Source data section start
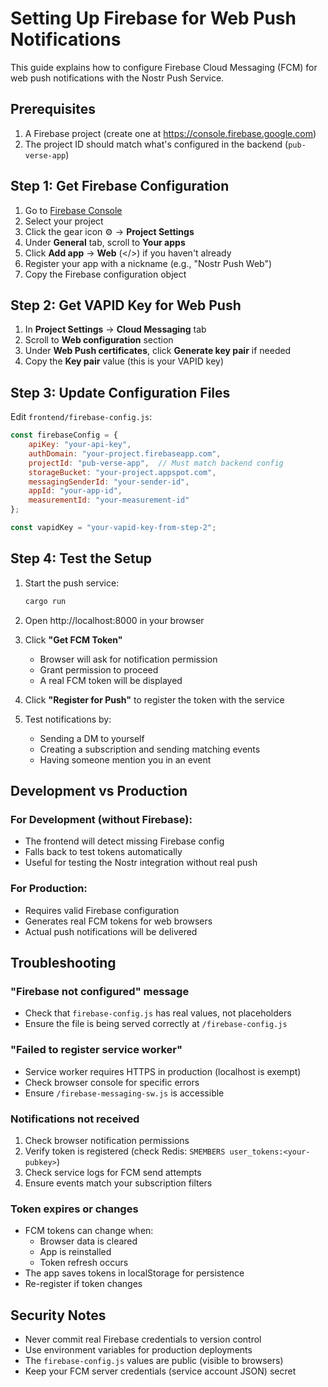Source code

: # Setting Up Firebase for Web Push Notifications

This guide explains how to configure Firebase Cloud Messaging (FCM) for web push notifications with the Nostr Push Service.

## Prerequisites

1. A Firebase project (create one at https://console.firebase.google.com)
2. The project ID should match what's configured in the backend (`pub-verse-app`)

## Step 1: Get Firebase Configuration

1. Go to [Firebase Console](https://console.firebase.google.com)
2. Select your project
3. Click the gear icon ⚙️ → **Project Settings**
4. Under **General** tab, scroll to **Your apps**
5. Click **Add app** → **Web** (</>) if you haven't already
6. Register your app with a nickname (e.g., "Nostr Push Web")
7. Copy the Firebase configuration object

## Step 2: Get VAPID Key for Web Push

1. In **Project Settings** → **Cloud Messaging** tab
2. Scroll to **Web configuration** section
3. Under **Web Push certificates**, click **Generate key pair** if needed
4. Copy the **Key pair** value (this is your VAPID key)

## Step 3: Update Configuration Files

Edit `frontend/firebase-config.js`:

```javascript
const firebaseConfig = {
    apiKey: "your-api-key",
    authDomain: "your-project.firebaseapp.com",
    projectId: "pub-verse-app",  // Must match backend config
    storageBucket: "your-project.appspot.com",
    messagingSenderId: "your-sender-id",
    appId: "your-app-id",
    measurementId: "your-measurement-id"
};

const vapidKey = "your-vapid-key-from-step-2";
```

## Step 4: Test the Setup

1. Start the push service:
   ```bash
   cargo run
   ```

2. Open http://localhost:8000 in your browser

3. Click **"Get FCM Token"**
   - Browser will ask for notification permission
   - Grant permission to proceed
   - A real FCM token will be displayed

4. Click **"Register for Push"** to register the token with the service

5. Test notifications by:
   - Sending a DM to yourself
   - Creating a subscription and sending matching events
   - Having someone mention you in an event

## Development vs Production

### For Development (without Firebase):
- The frontend will detect missing Firebase config
- Falls back to test tokens automatically
- Useful for testing the Nostr integration without real push

### For Production:
- Requires valid Firebase configuration
- Generates real FCM tokens for web browsers
- Actual push notifications will be delivered

## Troubleshooting

### "Firebase not configured" message
- Check that `firebase-config.js` has real values, not placeholders
- Ensure the file is being served correctly at `/firebase-config.js`

### "Failed to register service worker"
- Service worker requires HTTPS in production (localhost is exempt)
- Check browser console for specific errors
- Ensure `/firebase-messaging-sw.js` is accessible

### Notifications not received
1. Check browser notification permissions
2. Verify token is registered (check Redis: `SMEMBERS user_tokens:<your-pubkey>`)
3. Check service logs for FCM send attempts
4. Ensure events match your subscription filters

### Token expires or changes
- FCM tokens can change when:
  - Browser data is cleared
  - App is reinstalled
  - Token refresh occurs
- The app saves tokens in localStorage for persistence
- Re-register if token changes

## Security Notes

- Never commit real Firebase credentials to version control
- Use environment variables for production deployments
- The `firebase-config.js` values are public (visible to browsers)
- Keep your FCM server credentials (service account JSON) secret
Source data section end
What you need to do
From the entries above, extract only the lines running from the one containing "- Grant permission to proceed" through the one containing "## Troubleshooting", inclusive.

Output for this exercise
   - Grant permission to proceed
   - A real FCM token will be displayed

4. Click **"Register for Push"** to register the token with the service

5. Test notifications by:
   - Sending a DM to yourself
   - Creating a subscription and sending matching events
   - Having someone mention you in an event

## Development vs Production

### For Development (without Firebase):
- The frontend will detect missing Firebase config
- Falls back to test tokens automatically
- Useful for testing the Nostr integration without real push

### For Production:
- Requires valid Firebase configuration
- Generates real FCM tokens for web browsers
- Actual push notifications will be delivered

## Troubleshooting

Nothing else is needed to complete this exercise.